The Rayleigh equation for second resonating column is
$\dfrac{{3\lambda }}{4} = {l_2} + e$ …… (2)
Here, $\lambda$ is the wavelength of the wave, ${l_2}$ is the length of the second resonating column and $e$ is the end correction.

Complete step by step answer:
We have given that the frequency of the tuning fork is $256\,{\text{Hz}}$ .
The lengths of the first and second resonating columns are $32\,{\text{cm}}$ and $100\,{\text{cm}}$ respectively.
${l_1} = 32\,{\text{cm}}$
${l_2} = 100\,{\text{cm}}$
We can determine the end correction using equations (1) and (2).
Substitute $32\,{\text{cm}}$ for ${l_1}$ in equation (1).
$\dfrac{\lambda }{4} = \left( {32\,{\text{cm}}} \right) + e$
$\Rightarrow \dfrac{\lambda }{4} = 32 + e$
Substitute $100\,{\text{cm}}$ for ${l_2}$ in equation (1).
$\dfrac{{3\lambda }}{4} = \left( {100\,{\text{cm}}} \right) + e$
$\Rightarrow \dfrac{{3\lambda }}{4} = 100 + e$
Substitute $32 + e$ for $\dfrac{\lambda }{4}$ in the above equation.
$\Rightarrow 3\left( {32 + e} \right) = 100 + e$
$\Rightarrow 96 + 3e = 100 + e$
$\Rightarrow 3e - e = 100 - 96$
$\Rightarrow 2e = 4$
$\Rightarrow e = \dfrac{4}{2}$
$\therefore e = 2\,{\text{cm}}$

Therefore, the end correction will be $2\,{\text{cm}}$ .Hence, the correct option is B.

Additional information:
In the resonating tube, the end correction occurs because the reflected wave goes a little above the mouth of the resonating wave.Hence, the length of the resonating tube becomes the original length of the resonating tube plus the end correction.

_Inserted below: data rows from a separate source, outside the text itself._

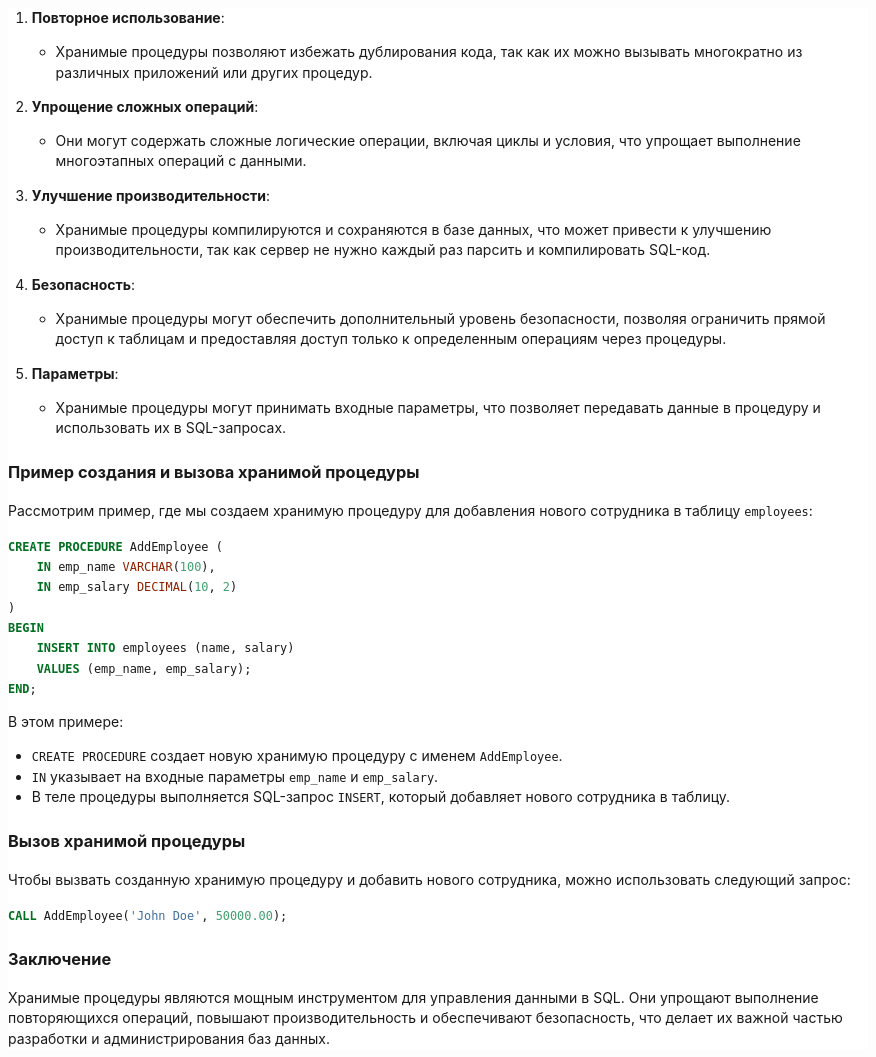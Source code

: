 1. **Повторное использование**:
   - Хранимые процедуры позволяют избежать дублирования кода, так как их можно вызывать многократно из различных приложений или других процедур.

2. **Упрощение сложных операций**:
   - Они могут содержать сложные логические операции, включая циклы и условия, что упрощает выполнение многоэтапных операций с данными.

3. **Улучшение производительности**:
   - Хранимые процедуры компилируются и сохраняются в базе данных, что может привести к улучшению производительности, так как сервер не нужно каждый раз парсить и компилировать SQL-код.

4. **Безопасность**:
   - Хранимые процедуры могут обеспечить дополнительный уровень безопасности, позволяя ограничить прямой доступ к таблицам и предоставляя доступ только к определенным операциям через процедуры.

5. **Параметры**:
   - Хранимые процедуры могут принимать входные параметры, что позволяет передавать данные в процедуру и использовать их в SQL-запросах.

### Пример создания и вызова хранимой процедуры

Рассмотрим пример, где мы создаем хранимую процедуру для добавления нового сотрудника в таблицу `employees`:

```sql
CREATE PROCEDURE AddEmployee (
    IN emp_name VARCHAR(100),
    IN emp_salary DECIMAL(10, 2)
)
BEGIN
    INSERT INTO employees (name, salary)
    VALUES (emp_name, emp_salary);
END;
```

В этом примере:

- `CREATE PROCEDURE` создает новую хранимую процедуру с именем `AddEmployee`.
- `IN` указывает на входные параметры `emp_name` и `emp_salary`.
- В теле процедуры выполняется SQL-запрос `INSERT`, который добавляет нового сотрудника в таблицу.

### Вызов хранимой процедуры

Чтобы вызвать созданную хранимую процедуру и добавить нового сотрудника, можно использовать следующий запрос:

```sql
CALL AddEmployee('John Doe', 50000.00);
```

### Заключение

Хранимые процедуры являются мощным инструментом для управления данными в SQL. Они упрощают выполнение повторяющихся операций, повышают производительность и обеспечивают безопасность, что делает их важной частью разработки и администрирования баз данных.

Note: One can also solve the same question by using the formula for end correction in terms of the lengths of first and second resonating air columns. This equation can be obtained by eliminating the wavelength term in these two equations. This equation for end correctly obtained is $\dfrac{{{l_2} - 3{l_1}}}{2}$ .